*** Provided records ***

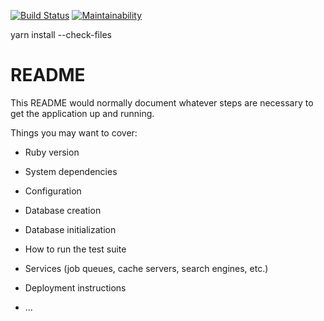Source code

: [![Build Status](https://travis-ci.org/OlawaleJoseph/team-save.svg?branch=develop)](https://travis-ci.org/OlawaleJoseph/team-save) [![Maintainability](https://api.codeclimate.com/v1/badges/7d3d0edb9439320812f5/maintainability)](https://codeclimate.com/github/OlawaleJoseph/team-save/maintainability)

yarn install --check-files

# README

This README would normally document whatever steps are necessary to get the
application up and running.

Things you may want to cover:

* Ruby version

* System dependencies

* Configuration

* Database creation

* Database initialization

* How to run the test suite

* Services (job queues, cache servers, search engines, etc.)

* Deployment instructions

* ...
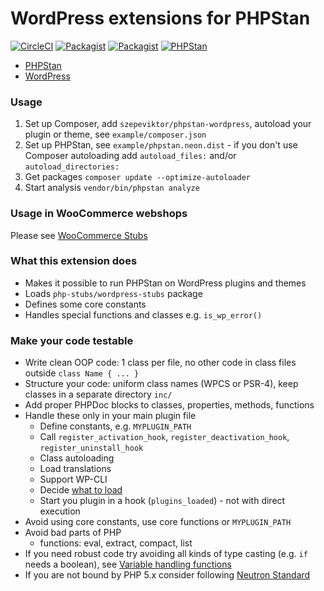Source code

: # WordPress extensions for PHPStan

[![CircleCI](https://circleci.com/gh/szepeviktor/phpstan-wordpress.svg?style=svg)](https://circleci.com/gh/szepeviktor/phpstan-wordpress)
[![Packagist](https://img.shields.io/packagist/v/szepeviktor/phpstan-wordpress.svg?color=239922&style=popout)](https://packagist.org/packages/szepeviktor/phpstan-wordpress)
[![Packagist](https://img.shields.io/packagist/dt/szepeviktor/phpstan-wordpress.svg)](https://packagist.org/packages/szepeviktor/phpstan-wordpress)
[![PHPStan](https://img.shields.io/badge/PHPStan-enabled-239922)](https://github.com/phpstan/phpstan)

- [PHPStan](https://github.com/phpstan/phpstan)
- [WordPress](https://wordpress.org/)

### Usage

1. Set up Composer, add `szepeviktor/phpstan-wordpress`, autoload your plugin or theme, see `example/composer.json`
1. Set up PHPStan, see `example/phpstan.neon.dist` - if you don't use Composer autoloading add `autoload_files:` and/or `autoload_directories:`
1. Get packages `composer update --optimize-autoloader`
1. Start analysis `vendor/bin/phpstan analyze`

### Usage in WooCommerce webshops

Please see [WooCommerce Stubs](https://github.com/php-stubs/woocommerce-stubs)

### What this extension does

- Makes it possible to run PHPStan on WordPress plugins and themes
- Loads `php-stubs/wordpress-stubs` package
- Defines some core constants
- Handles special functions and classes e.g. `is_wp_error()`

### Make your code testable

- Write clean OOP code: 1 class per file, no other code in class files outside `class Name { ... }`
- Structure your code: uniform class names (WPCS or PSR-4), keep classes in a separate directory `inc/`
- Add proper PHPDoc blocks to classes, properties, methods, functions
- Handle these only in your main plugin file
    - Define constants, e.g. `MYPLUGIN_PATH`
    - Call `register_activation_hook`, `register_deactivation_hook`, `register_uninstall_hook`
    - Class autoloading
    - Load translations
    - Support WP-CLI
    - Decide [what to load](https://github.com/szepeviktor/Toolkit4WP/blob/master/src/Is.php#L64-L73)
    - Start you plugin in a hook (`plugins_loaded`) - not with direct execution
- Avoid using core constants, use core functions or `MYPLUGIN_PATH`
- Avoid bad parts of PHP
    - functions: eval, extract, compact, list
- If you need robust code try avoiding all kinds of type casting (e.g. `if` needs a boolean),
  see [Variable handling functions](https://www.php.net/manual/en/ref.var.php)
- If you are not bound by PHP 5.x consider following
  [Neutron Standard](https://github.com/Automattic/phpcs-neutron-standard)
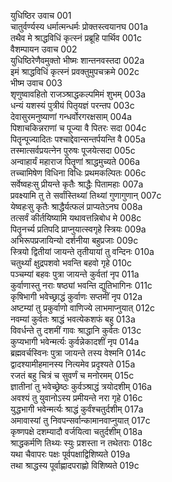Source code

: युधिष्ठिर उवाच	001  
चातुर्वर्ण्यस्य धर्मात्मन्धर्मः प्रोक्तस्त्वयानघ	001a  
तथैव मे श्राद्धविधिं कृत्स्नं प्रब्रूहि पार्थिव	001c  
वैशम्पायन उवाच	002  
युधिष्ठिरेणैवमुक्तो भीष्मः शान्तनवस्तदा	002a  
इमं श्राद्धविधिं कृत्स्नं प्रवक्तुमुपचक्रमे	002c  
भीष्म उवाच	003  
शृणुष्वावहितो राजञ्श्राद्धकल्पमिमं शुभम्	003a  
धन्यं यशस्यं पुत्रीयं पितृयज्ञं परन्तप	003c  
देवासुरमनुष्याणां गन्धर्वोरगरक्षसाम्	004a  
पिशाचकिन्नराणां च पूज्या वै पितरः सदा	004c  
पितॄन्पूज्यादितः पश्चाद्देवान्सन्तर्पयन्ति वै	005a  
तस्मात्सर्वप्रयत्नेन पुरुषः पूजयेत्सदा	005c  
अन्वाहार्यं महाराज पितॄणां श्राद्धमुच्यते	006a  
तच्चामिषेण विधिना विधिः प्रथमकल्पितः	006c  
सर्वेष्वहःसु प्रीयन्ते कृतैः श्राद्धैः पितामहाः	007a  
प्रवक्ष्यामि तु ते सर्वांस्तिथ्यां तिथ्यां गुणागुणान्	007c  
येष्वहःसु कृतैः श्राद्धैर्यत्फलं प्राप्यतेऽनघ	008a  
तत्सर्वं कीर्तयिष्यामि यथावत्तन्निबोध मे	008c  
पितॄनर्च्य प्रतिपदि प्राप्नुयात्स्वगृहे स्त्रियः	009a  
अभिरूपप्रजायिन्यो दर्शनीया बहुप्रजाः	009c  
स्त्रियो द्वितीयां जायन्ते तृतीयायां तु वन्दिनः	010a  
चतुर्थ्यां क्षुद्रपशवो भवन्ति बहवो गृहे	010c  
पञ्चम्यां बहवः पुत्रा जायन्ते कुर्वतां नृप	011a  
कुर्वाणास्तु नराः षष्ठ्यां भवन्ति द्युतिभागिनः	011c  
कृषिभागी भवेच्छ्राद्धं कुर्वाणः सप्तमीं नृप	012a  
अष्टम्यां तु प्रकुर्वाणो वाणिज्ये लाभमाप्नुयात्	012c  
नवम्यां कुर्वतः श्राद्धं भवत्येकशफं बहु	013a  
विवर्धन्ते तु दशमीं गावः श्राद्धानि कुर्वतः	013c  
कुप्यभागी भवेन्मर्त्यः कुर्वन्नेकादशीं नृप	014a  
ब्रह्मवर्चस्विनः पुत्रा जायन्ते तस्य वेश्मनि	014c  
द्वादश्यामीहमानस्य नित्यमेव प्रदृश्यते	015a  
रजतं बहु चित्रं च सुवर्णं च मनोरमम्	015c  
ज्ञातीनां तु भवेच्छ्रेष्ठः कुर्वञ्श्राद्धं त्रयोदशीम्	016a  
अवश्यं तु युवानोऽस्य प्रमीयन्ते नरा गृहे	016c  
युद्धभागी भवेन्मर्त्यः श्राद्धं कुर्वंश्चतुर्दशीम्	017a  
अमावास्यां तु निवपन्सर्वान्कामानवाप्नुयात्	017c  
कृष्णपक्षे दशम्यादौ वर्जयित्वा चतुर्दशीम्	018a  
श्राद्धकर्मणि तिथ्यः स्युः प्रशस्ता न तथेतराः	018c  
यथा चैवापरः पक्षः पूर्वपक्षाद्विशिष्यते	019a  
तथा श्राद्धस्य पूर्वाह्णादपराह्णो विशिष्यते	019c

*** End of Provided records ***
*** Provided records ***

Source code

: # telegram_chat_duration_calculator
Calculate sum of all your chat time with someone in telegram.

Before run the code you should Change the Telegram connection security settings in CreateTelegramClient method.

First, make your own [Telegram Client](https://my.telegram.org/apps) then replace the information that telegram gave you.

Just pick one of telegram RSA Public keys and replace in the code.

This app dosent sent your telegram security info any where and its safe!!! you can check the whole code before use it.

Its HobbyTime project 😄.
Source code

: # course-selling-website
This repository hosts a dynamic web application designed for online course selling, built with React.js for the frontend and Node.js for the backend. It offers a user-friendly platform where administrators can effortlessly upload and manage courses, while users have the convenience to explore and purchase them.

*** End of Provided records ***

Assigned task
Beginning at the line above that contains "स्त्रियो द्वितीयां जायन्ते", return each line exactly through the line that contains "ज्ञातीनां तु भवेच्छ्रेष्ठः", and no others.

The completed task
स्त्रियो द्वितीयां जायन्ते तृतीयायां तु वन्दिनः	010a  
चतुर्थ्यां क्षुद्रपशवो भवन्ति बहवो गृहे	010c  
पञ्चम्यां बहवः पुत्रा जायन्ते कुर्वतां नृप	011a  
कुर्वाणास्तु नराः षष्ठ्यां भवन्ति द्युतिभागिनः	011c  
कृषिभागी भवेच्छ्राद्धं कुर्वाणः सप्तमीं नृप	012a  
अष्टम्यां तु प्रकुर्वाणो वाणिज्ये लाभमाप्नुयात्	012c  
नवम्यां कुर्वतः श्राद्धं भवत्येकशफं बहु	013a  
विवर्धन्ते तु दशमीं गावः श्राद्धानि कुर्वतः	013c  
कुप्यभागी भवेन्मर्त्यः कुर्वन्नेकादशीं नृप	014a  
ब्रह्मवर्चस्विनः पुत्रा जायन्ते तस्य वेश्मनि	014c  
द्वादश्यामीहमानस्य नित्यमेव प्रदृश्यते	015a  
रजतं बहु चित्रं च सुवर्णं च मनोरमम्	015c  
ज्ञातीनां तु भवेच्छ्रेष्ठः कुर्वञ्श्राद्धं त्रयोदशीम्	016a  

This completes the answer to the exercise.